Really, really like Seth Godin’s blog post titled, “Where does this blog come from?”
It’s short and to the point, offering clarity about where he is online and why, and more to the point of the blog post, who holds the pen. In his case, Seth does: “I write every word of this blog (more than 2,000,000 words so far). If you see a book or an email that’s from me, I wrote it.”
Rather than be all things to all people in all possible online spaces — a daunting task for mortals working alone – he chooses focus. He picks the tools that make the most sense for his personal involvement and pays close attention to them, but doesn’t impede the ones that are able to live without his direct involvement, like his Facebook Page.
This position, though, requires a couple of important prerequisites that essentially boil down to confidence — in your personal brand, in understanding the available communication tools, and a willingness to take a risk that you miss an opportunity.

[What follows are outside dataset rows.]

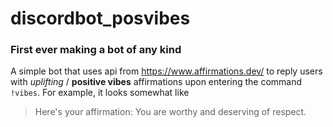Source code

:# discordbot_posvibes
### First ever making a bot of any kind

A simple bot that uses api from https://www.affirmations.dev/ to reply users with *uplifting* / **positive vibes** affirmations upon entering the command `!vibes`.
For example, it looks somewhat like

> Here's your affirmation:
> You are worthy and deserving of respect.

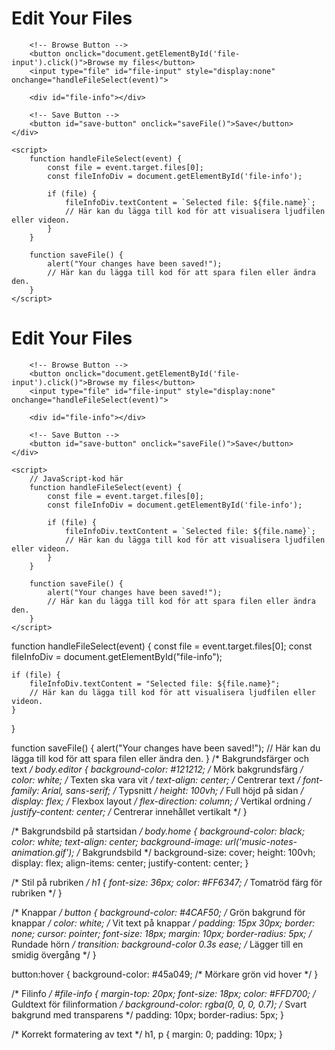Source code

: <!DOCTYPE html>
<html lang="en">
<head>
    <meta charset="UTF-8">
    <meta name="viewport" content="width=device-width, initial-scale=1.0">
    <title>File Editor</title>
    <link rel="stylesheet" href="styles.css"> <!-- Länk till CSS -->
</head>
<body class="editor">
    <div class="editor-content">
        <h1>Edit Your Files</h1>

        <!-- Browse Button -->
        <button onclick="document.getElementById('file-input').click()">Browse my files</button>
        <input type="file" id="file-input" style="display:none" onchange="handleFileSelect(event)">
        
        <div id="file-info"></div>

        <!-- Save Button -->
        <button id="save-button" onclick="saveFile()">Save</button>
    </div>

    <script>
        function handleFileSelect(event) {
            const file = event.target.files[0];
            const fileInfoDiv = document.getElementById('file-info');
            
            if (file) {
                fileInfoDiv.textContent = `Selected file: ${file.name}`;
                // Här kan du lägga till kod för att visualisera ljudfilen eller videon.
            }
        }

        function saveFile() {
            alert("Your changes have been saved!");
            // Här kan du lägga till kod för att spara filen eller ändra den.
        }
    </script>
</body>
</html>
<!DOCTYPE html>
<html lang="en">
<head>
    <meta charset="UTF-8">
    <meta name="viewport" content="width=device-width, initial-scale=1.0">
    <title>File Editor</title>
    <link rel="stylesheet" href="styles.css">
</head>
<body class="editor">
    <div class="editor-content">
        <h1>Edit Your Files</h1>

        <!-- Browse Button -->
        <button onclick="document.getElementById('file-input').click()">Browse my files</button>
        <input type="file" id="file-input" style="display:none" onchange="handleFileSelect(event)">
        
        <div id="file-info"></div>

        <!-- Save Button -->
        <button id="save-button" onclick="saveFile()">Save</button>
    </div>

    <script>
        // JavaScript-kod här
        function handleFileSelect(event) {
            const file = event.target.files[0];
            const fileInfoDiv = document.getElementById('file-info');
            
            if (file) {
                fileInfoDiv.textContent = `Selected file: ${file.name}`;
                // Här kan du lägga till kod för att visualisera ljudfilen eller videon.
            }
        }

        function saveFile() {
            alert("Your changes have been saved!");
            // Här kan du lägga till kod för att spara filen eller ändra den.
        }
    </script>
</body>
</html>
function handleFileSelect(event) {
    const file = event.target.files[0];
    const fileInfoDiv = document.getElementById("file-info");
    
    if (file) {
        fileInfoDiv.textContent = "Selected file: ${file.name}";
        // Här kan du lägga till kod för att visualisera ljudfilen eller videon.
    }
}

function saveFile() {
    alert("Your changes have been saved!");
    // Här kan du lägga till kod för att spara filen eller ändra den.
}
/* Bakgrundsfärger och text */
body.editor {
    background-color: #121212; /* Mörk bakgrundsfärg */
    color: white; /* Texten ska vara vit */
    text-align: center; /* Centrerar text */
    font-family: Arial, sans-serif; /* Typsnitt */
    height: 100vh; /* Full höjd på sidan */
    display: flex; /* Flexbox layout */
    flex-direction: column; /* Vertikal ordning */
    justify-content: center; /* Centrerar innehållet vertikalt */
}

/* Bakgrundsbild på startsidan */
body.home {
    background-color: black;
    color: white;
    text-align: center;
    background-image: url('music-notes-animation.gif'); /* Bakgrundsbild */
    background-size: cover;
    height: 100vh;
    display: flex;
    align-items: center;
    justify-content: center;
}

/* Stil på rubriken */
h1 {
    font-size: 36px;
    color: #FF6347; /* Tomatröd färg för rubriken */
}

/* Knappar */
button {
    background-color: #4CAF50; /* Grön bakgrund för knappar */
    color: white; /* Vit text på knappar */
    padding: 15px 30px;
    border: none;
    cursor: pointer;
    font-size: 18px;
    margin: 10px;
    border-radius: 5px; /* Rundade hörn */
    transition: background-color 0.3s ease; /* Lägger till en smidig övergång */
}

button:hover {
    background-color: #45a049; /* Mörkare grön vid hover */
}

/* Filinfo */
#file-info {
    margin-top: 20px;
    font-size: 18px;
    color: #FFD700; /* Guldtext för filinformation */
    background-color: rgba(0, 0, 0, 0.7); /* Svart bakgrund med transparens */
    padding: 10px;
    border-radius: 5px;
}

/* Korrekt formatering av text */
h1, p {
    margin: 0;
    padding: 10px;
}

Godin’s blog of mostly short opinion pieces and real world musings helps build his online following while creating content for his books that are ultimately purchased by that online community and the people they know. His personal interaction fuels that engine in a way that a blogger-double can’t do authentically.
That works for Godin. What does that mean for you?
Look in the mirror. What’s your personal brand, who needs to engage with you? Then take stock of your own online confidence — do you know how to translate the first questions into where you should focus your online efforts? Take control of your pen but don’t be afraid to reach out for help to bolster your skills for how to use it.
Here’s a useful exercise: Try rewriting Seth Godin’s blog except make your own by inserting your use of the online tools: Do you hold your online pen or just approve what others ghost right for you? What’s up with your Twitter use. How are you using Facebook? Where else are you spending time online?
If you can’t get past the what to the why, start thinking harder. Being “where you need to be” requires that you know why – at least admit when you don’t.